In Terra Santa è difficile resistere senza l’arrivo dei pellegrini Il racconto di Rony, titolare di una rivendita nei pressi della Basilica della Natività

Alcuni immagini di una Betlemme deserta; in alto a destra Rony

L’acuirsi della crisi in Medio Oriente sta provocando una vera e propria caduta dell’economia della zona, con gravi ripercussioni sulle attività commerciali dei luoghi santi, come Betlemme, dove non si vedono più pellegrini, dove il commercio è di fatto bloccato e le attività sono ferme.

La totale assenza di stranieri, che quotidianamente affollavano le strette strade della città, determina la fuga di decine di famiglie verso altre zone. Così chi è titolare di un negozio o di una rivendita di souvenir è senza lavoro, perché mancano i pellegrini.

«La situazione è pessima, come sentite e vedete in televisione – dice Rony, titolare di una storica attività a due passi dalla Basilica della Natività. «È una situazione di crisi, con la Terra Santa che vive nel dolore. Non c’è nessuno dentro la basilica: dal 7 ottobre la chiesa è sempre vuota e non c’è nessuno.

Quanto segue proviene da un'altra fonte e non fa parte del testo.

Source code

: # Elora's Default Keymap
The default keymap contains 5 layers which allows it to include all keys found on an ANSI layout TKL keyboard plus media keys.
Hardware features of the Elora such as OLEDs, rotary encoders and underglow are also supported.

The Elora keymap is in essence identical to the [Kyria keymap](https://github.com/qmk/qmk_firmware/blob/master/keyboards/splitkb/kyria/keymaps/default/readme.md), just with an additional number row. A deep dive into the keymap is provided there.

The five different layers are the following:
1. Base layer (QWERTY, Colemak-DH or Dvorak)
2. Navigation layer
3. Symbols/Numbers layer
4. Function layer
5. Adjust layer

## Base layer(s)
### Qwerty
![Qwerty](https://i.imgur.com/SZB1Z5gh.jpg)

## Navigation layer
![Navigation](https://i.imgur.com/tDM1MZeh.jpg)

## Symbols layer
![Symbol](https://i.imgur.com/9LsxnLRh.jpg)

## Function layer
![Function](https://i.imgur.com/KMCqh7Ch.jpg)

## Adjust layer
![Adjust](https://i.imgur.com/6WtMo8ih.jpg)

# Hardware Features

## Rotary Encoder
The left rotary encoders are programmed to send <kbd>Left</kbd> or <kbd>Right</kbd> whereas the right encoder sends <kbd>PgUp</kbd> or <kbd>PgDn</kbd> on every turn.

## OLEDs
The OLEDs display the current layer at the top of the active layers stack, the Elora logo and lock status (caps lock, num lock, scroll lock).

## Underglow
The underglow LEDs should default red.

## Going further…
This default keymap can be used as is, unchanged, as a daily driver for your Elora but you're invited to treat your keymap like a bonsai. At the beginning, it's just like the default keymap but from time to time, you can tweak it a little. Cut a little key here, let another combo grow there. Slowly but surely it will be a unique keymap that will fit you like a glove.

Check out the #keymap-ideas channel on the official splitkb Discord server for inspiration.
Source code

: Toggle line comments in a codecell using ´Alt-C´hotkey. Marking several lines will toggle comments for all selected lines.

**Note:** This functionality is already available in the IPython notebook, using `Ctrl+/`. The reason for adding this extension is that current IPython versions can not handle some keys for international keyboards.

È una cosa incredibile, non ho mai visto una situazione simile nella mia vita».

Attorno alla chiesa tutto fermo, non c’è nulla, le persone sono rinchiuse. «Il negozio – prosegue Rony – è stato aperto da mio nonno nel 1927 ed ha sempre lavorato. Qualche persona passava di qua anche nel tempo della guerra, ora però non c’è proprio nessuno. Mio padre per 61 anni ha lavorato nel negozio: vuol andare per forza ad aprire ma non ha senso perché non c’è nessuno, solo per la speranza di resistere. Altri negozianti hanno chiuso, non c’è nessuno, è un deserto».

Come andare avanti?

«Siamo già stanchi – evidenzia Rony – abbiamo avuto qualche speranza che la vita tornasse alla normalità, almeno per l’estate, ma è difficile. Non abbiamo mai avuto una situazione del genere e non si può resistere in queste condizioni: 80% delle persone a Betlemme vive di pellegrini e di turismo. Io ho 25 famiglie che lavorano per me, producono souvenir: abbiamo qualche parrocchia italiana che ci sta aiutando per produrre materiale da inviare in Italia, ma ora non c’è nulla, anche perché i voli sono chiusi e non c’è esportazione».

In tutto questo però Rony ha la speranza. «Non posso perderla – dice – perché viviamo in Terra Santa e se anche è una situazione molto pesante per noi, ogni giorno penso di poter lasciare la nostra vita qui: come posso abbadonare il negozio che mio nonno ha aperto nel 1927 vicino al posto dove è nato Gesù? È un luogo storico che non posso lasciare, come hanno invece hanno fatto più di 150 famiglie cristiane, che solo questo anno sono già partite da Betlemme».

Le persone stanno andando via: tanti sono in fuga perché non c’è lavoro, né speranza, né tanto meno sicurezza e in questi giorni la situazione è peggiorata. «Ogni mattina però – specifica Ronicanva – recitiamo il rosario, è l’unica cosa che possiamo fare: pregare».

«Sappiamo anche gli italiani ci sono molto vicini – ricorda – e vogliono che resistiamo. In tanti ci chiamano, perché vogliono farci sentire la loro vicinanza. Questo ci dà forza e speranza: non è una cosa di tipo fisico ma non ci sentiamo soli, c’è gente che pensa per noi, che non dimentica la Terra Santa, il posto dove è nato Gesù. Sanno che siamo i “soldati” della mangiatoia, che resistiamo perché è anche è un posto molto importante per noi e per tutto il mondo: la vostra vicinanza e la vostra preghiera ci danno speranza per resistere».